**REQUIRED ACTION**: Every line holding "clone" should be copied from the records below.

═════ ENTRIES SUPPLIED ═════

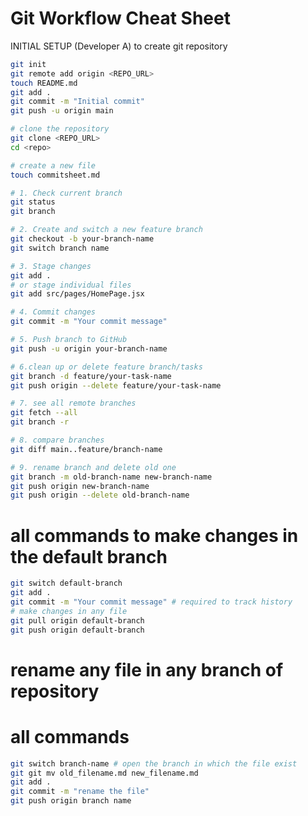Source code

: # Git Workflow Cheat Sheet
INITIAL SETUP (Developer A) to create git repository
```bash
git init
git remote add origin <REPO_URL>
touch README.md
git add .
git commit -m "Initial commit"
git push -u origin main
```
```bash
# clone the repository
git clone <REPO_URL>
cd <repo>
```
```bash
# create a new file
touch commitsheet.md  
```


```bash
# 1. Check current branch
git status
git branch

# 2. Create and switch a new feature branch
git checkout -b your-branch-name
git switch branch name

# 3. Stage changes
git add .
# or stage individual files
git add src/pages/HomePage.jsx

# 4. Commit changes
git commit -m "Your commit message"

# 5. Push branch to GitHub
git push -u origin your-branch-name

# 6.clean up or delete feature branch/tasks
git branch -d feature/your-task-name
git push origin --delete feature/your-task-name

# 7. see all remote branches
git fetch --all
git branch -r

# 8. compare branches
git diff main..feature/branch-name

# 9. rename branch and delete old one
git branch -m old-branch-name new-branch-name
git push origin new-branch-name
git push origin --delete old-branch-name
```
# all commands to make changes in the default branch
```bash
git switch default-branch
git add .
git commit -m "Your commit message" # required to track history
# make changes in any file
git pull origin default-branch 
git push origin default-branch
```
# rename any file in any branch of repository
# all commands
```bash
git switch branch-name # open the branch in which the file exist
git git mv old_filename.md new_filename.md
git add .
git commit -m "rename the file"
git push origin branch name 
```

═════

**WRITTEN SOLUTION**:
# clone the repository
git clone <REPO_URL>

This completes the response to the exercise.